Stored data entries:
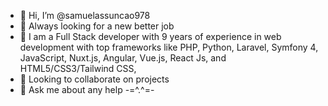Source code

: - 👋 Hi, I’m @samuelassuncao978
- 💼 Always looking for a new better job
- 👀 I am a Full Stack developer with 9 years of experience in web development with top frameworks like PHP, Python, Laravel, Symfony 4, JavaScript, Nuxt.js, Angular, Vue.js, React Js, and HTML5/CSS3/Tailwind CSS, 
- 👯 Looking to collaborate on projects
- 💬 Ask me about any help -=^.^=-

<!---
samuelassuncao978/samuelassuncao978 is a ✨ special ✨ repository because its `README.md` (this file) appears on your GitHub profile.
You can click the Preview link to take a look at your changes.
--->
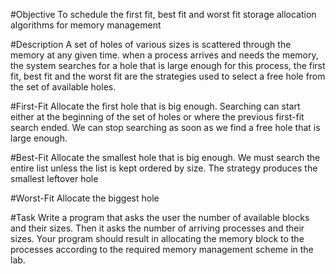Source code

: #Objective
To schedule the first fit, best fit and worst fit storage allocation algorithms 
for memory management

#Description
A set of holes of various sizes is scattered through the memory at any given time. 
when a process arrives and needs the memory, the system searches for a hole that 
is large enough for this process, the first fit, best fit and the worst fit are 
the strategies used to select a free hole from the set of available holes.

#First-Fit
Allocate the first hole that is big enough. Searching can start either at the 
beginning of the set of holes or where the previous first-fit search ended. 
We can stop searching as soon as we find a free hole that is large enough. 

#Best-Fit
Allocate the smallest hole that is big enough. We must search the entire list 
unless the list is kept ordered by size. The strategy produces the smallest 
leftover hole

#Worst-Fit
Allocate the biggest hole 

#Task
Write a program that asks the user the number of available blocks and their sizes. 
Then it asks the number of arriving processes and their sizes. Your program 
should result in allocating the memory block to the processes according to the
required memory management scheme in the lab.
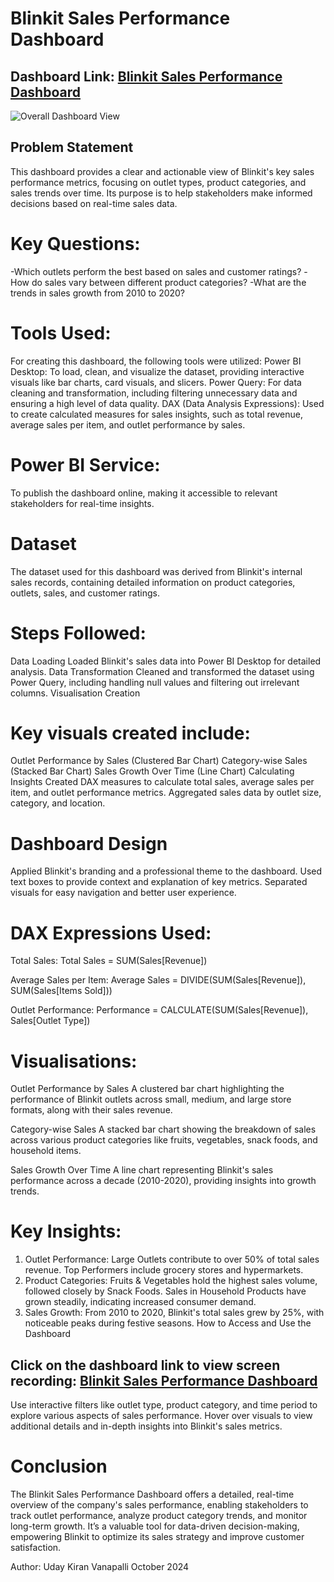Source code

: # Blinkit Sales Performance Dashboard
## Dashboard Link: [Blinkit Sales Performance Dashboard](https://drive.google.com/file/d/1lZiZ8X2WLLesf_6BoXSapjNWpFZoHbU_/view?usp=drive_link)
![Overall Dashboard View](https://github.com/user-attachments/assets/ee39b42c-7c62-498d-a0df-b2ac10adeafd)

## Problem Statement
This dashboard provides a clear and actionable view of Blinkit's key sales performance metrics, focusing on outlet types, product categories, and sales trends over time. Its purpose is to help stakeholders make informed decisions based on real-time sales data.

# Key Questions:
-Which outlets perform the best based on sales and customer ratings?
-How do sales vary between different product categories?
-What are the trends in sales growth from 2010 to 2020?
# Tools Used:
For creating this dashboard, the following tools were utilized:
Power BI Desktop:
To load, clean, and visualize the dataset, providing interactive visuals like bar charts, card visuals, and slicers.
Power Query:
For data cleaning and transformation, including filtering unnecessary data and ensuring a high level of data quality.
DAX (Data Analysis Expressions):
Used to create calculated measures for sales insights, such as total revenue, average sales per item, and outlet performance by sales.

# Power BI Service:
To publish the dashboard online, making it accessible to relevant stakeholders for real-time insights.

# Dataset
The dataset used for this dashboard was derived from Blinkit's internal sales records, containing detailed information on product categories, outlets, sales, and customer ratings.

# Steps Followed:
Data Loading
Loaded Blinkit's sales data into Power BI Desktop for detailed analysis.
Data Transformation
Cleaned and transformed the dataset using Power Query, including handling null values and filtering out irrelevant columns.
Visualisation Creation

# Key visuals created include:
Outlet Performance by Sales (Clustered Bar Chart)
Category-wise Sales (Stacked Bar Chart)
Sales Growth Over Time (Line Chart)
Calculating Insights
Created DAX measures to calculate total sales, average sales per item, and outlet performance metrics. Aggregated sales data by outlet size, category, and location.

# Dashboard Design
Applied Blinkit's branding and a professional theme to the dashboard. Used text boxes to provide context and explanation of key metrics. Separated visuals for easy navigation and better user experience.

# DAX Expressions Used:
Total Sales: Total Sales = SUM(Sales[Revenue])

Average Sales per Item: Average Sales = DIVIDE(SUM(Sales[Revenue]), SUM(Sales[Items Sold]))

Outlet Performance: Performance = CALCULATE(SUM(Sales[Revenue]), Sales[Outlet Type])

# Visualisations:
Outlet Performance by Sales
A clustered bar chart highlighting the performance of Blinkit outlets across small, medium, and large store formats, along with their sales revenue.

Category-wise Sales
A stacked bar chart showing the breakdown of sales across various product categories like fruits, vegetables, snack foods, and household items.

Sales Growth Over Time
A line chart representing Blinkit's sales performance across a decade (2010-2020), providing insights into growth trends.

# Key Insights:
1. Outlet Performance:
Large Outlets contribute to over 50% of total sales revenue.
Top Performers include grocery stores and hypermarkets.
2. Product Categories:
Fruits & Vegetables hold the highest sales volume, followed closely by Snack Foods.
Sales in Household Products have grown steadily, indicating increased consumer demand.
3. Sales Growth:
From 2010 to 2020, Blinkit's total sales grew by 25%, with noticeable peaks during festive seasons.
How to Access and Use the Dashboard
## Click on the dashboard link to view screen recording: [Blinkit Sales Performance Dashboard](https://drive.google.com/drive/folders/14MG4UQ5ZNaGr1i41mz2Gp4-h1qAda07h?usp=sharing)

Use interactive filters like outlet type, product category, and time period to explore various aspects of sales performance.
Hover over visuals to view additional details and in-depth insights into Blinkit's sales metrics.

# Conclusion
The Blinkit Sales Performance Dashboard offers a detailed, real-time overview of the company's sales performance, enabling stakeholders to track outlet performance, analyze product category trends, and monitor long-term growth. It’s a valuable tool for data-driven decision-making, empowering Blinkit to optimize its sales strategy and improve customer satisfaction.

Author: Uday Kiran Vanapalli
October 2024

» Task prompt: Scan the records for the string "strategy". Copy each line in which it appears.

» Your response:
unless the list is kept ordered by size. The strategy produces the smallest 
The Blinkit Sales Performance Dashboard offers a detailed, real-time overview of the company's sales performance, enabling stakeholders to track outlet performance, analyze product category trends, and monitor long-term growth. It’s a valuable tool for data-driven decision-making, empowering Blinkit to optimize its sales strategy and improve customer satisfaction.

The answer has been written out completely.